[EXTRACTED ENTRIES — start]
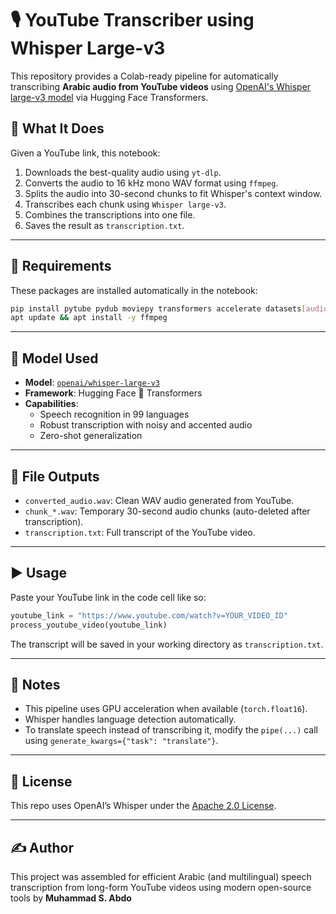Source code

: 
# 🎙️ YouTube Transcriber using Whisper Large-v3

This repository provides a Colab-ready pipeline for automatically transcribing **Arabic audio from YouTube videos** using [OpenAI's Whisper large-v3 model](https://huggingface.co/openai/whisper-large-v3) via Hugging Face Transformers.

## 🧠 What It Does

Given a YouTube link, this notebook:
1. Downloads the best-quality audio using `yt-dlp`.
2. Converts the audio to 16 kHz mono WAV format using `ffmpeg`.
3. Splits the audio into 30-second chunks to fit Whisper's context window.
4. Transcribes each chunk using `Whisper large-v3`.
5. Combines the transcriptions into one file.
6. Saves the result as `transcription.txt`.

---

## 🔧 Requirements

These packages are installed automatically in the notebook:

```bash
pip install pytube pydub moviepy transformers accelerate datasets[audio] torchaudio yt-dlp
apt update && apt install -y ffmpeg
```

---

## 🚀 Model Used

- **Model**: [`openai/whisper-large-v3`](https://huggingface.co/openai/whisper-large-v3)
- **Framework**: Hugging Face 🤗 Transformers
- **Capabilities**:
  - Speech recognition in 99 languages
  - Robust transcription with noisy and accented audio
  - Zero-shot generalization

---

## 📂 File Outputs

- `converted_audio.wav`: Clean WAV audio generated from YouTube.
- `chunk_*.wav`: Temporary 30-second audio chunks (auto-deleted after transcription).
- `transcription.txt`: Full transcript of the YouTube video.

---

## ▶️ Usage

Paste your YouTube link in the code cell like so:

```python
youtube_link = "https://www.youtube.com/watch?v=YOUR_VIDEO_ID"
process_youtube_video(youtube_link)
```

The transcript will be saved in your working directory as `transcription.txt`.

---

## 📌 Notes

- This pipeline uses GPU acceleration when available (`torch.float16`).
- Whisper handles language detection automatically.
- To translate speech instead of transcribing it, modify the `pipe(...)` call using `generate_kwargs={"task": "translate"}`.

---

## 📜 License

This repo uses OpenAI’s Whisper under the [Apache 2.0 License](https://www.apache.org/licenses/LICENSE-2.0).

---

## ✍️ Author

This project was assembled for efficient Arabic (and multilingual) speech transcription from long-form YouTube videos using modern open-source tools by **Muhammad S. Abdo**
[EXTRACTED ENTRIES — finish]
*TASK BRIEF:* Retype the portion of the data above that starts on the line with "3. Splits the" and finishes on the line with "These packages are", including both of those lines.

*OUTPUT FOR THIS TASK:*
3. Splits the audio into 30-second chunks to fit Whisper's context window.
4. Transcribes each chunk using `Whisper large-v3`.
5. Combines the transcriptions into one file.
6. Saves the result as `transcription.txt`.

---

## 🔧 Requirements

These packages are installed automatically in the notebook:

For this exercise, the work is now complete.